The Irish Courts recently dealt with Directors’ duties, holding Non-Executive Directors personally liable in a case of corporate fraud even though they had been unaware of that fraud.
In Powers v Greymountain Management Limited (in Liquidation), Coates, Grainger, Cartu and Cartu  IEHC 599, Mr. Powers asked the Irish High Court to find Directors personally liable in circumstances where the company had played a key role in defrauding individuals including the Plaintiff.
Mr. Powers invested his savings in an online enterprise which allegedly traded in binary options. The business informed him it was based in Dublin and the payments were to be made through Greymountain Management Limited, an Irish Company. In fact the moneys were paid to two non-nationals (the Cartu brothers) and it appears no monies were invested. The Cartu brothers controlled the company as Shadow Directors and used two Irish Non-Executive Directors to comply with Irish legislation.

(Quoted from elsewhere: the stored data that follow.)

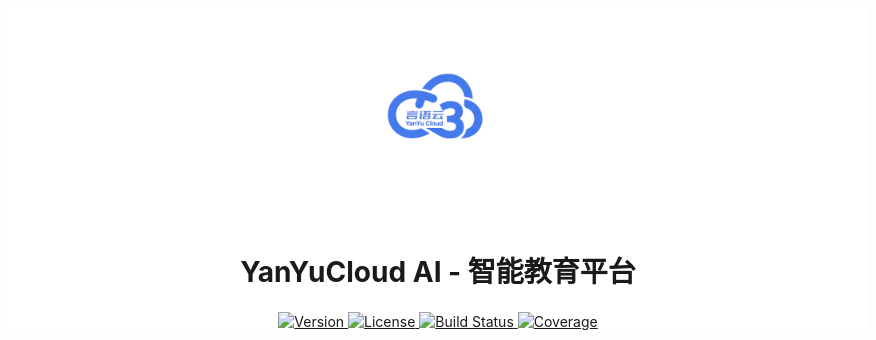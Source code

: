 <div align="center">
  <img src="public/logo.svg" alt="YanYuCloud AI Logo" width="200" />
  
  # YanYuCloud AI - 智能教育平台
  
  <div>
    <a href="#" target="_blank">
      <img src="https://img.shields.io/badge/version-v2.2.0-blue.svg" alt="Version" />
    </a>
    <a href="#" target="_blank">
      <img src="https://img.shields.io/badge/license-MIT-green.svg" alt="License" />
    </a>
    <a href="#" target="_blank">
      <img src="https://img.shields.io/badge/build-passing-brightgreen.svg" alt="Build Status" />
    </a>
    <a href="#" target="_blank">
      <img src="https://img.shields.io/badge/coverage-95%25-blue.svg" alt="Coverage" />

The Court found the two Shadow Directors personally liable for the losses. It then considered the position of the two Non-Executive Directors and found they failed to observe the basic duties of a Director as they:-
failed to inform themselves about the nature of their duties as Director (or if they did, they ignored those duties);
failed to acquaint themselves with the Company’s affairs generally;
failed to exercise appropriate supervision or oversight at board level in respect of the execution or discharge of whatever tasks or functions had been properly and appropriately delegated to others.
The Court held that this was sufficient to impose personal liability on all of the Directors including the Non-Executive Directors notwithstanding that they had no knowledge of the fraud and had either a limited or no role in the management of the company.
This case highlights the dangers for Directors, and in particular for Non-Executive Directors, in failing to have an appropriate level of understanding of the affairs of a company. All Directors (including Non-Executive Directors) should inform themselves about the affairs of the business and exercise appropriate supervision and oversight at Board level in respect of any tasks that are delegated to others and should inform themselves of the business of a company and not leave this to others.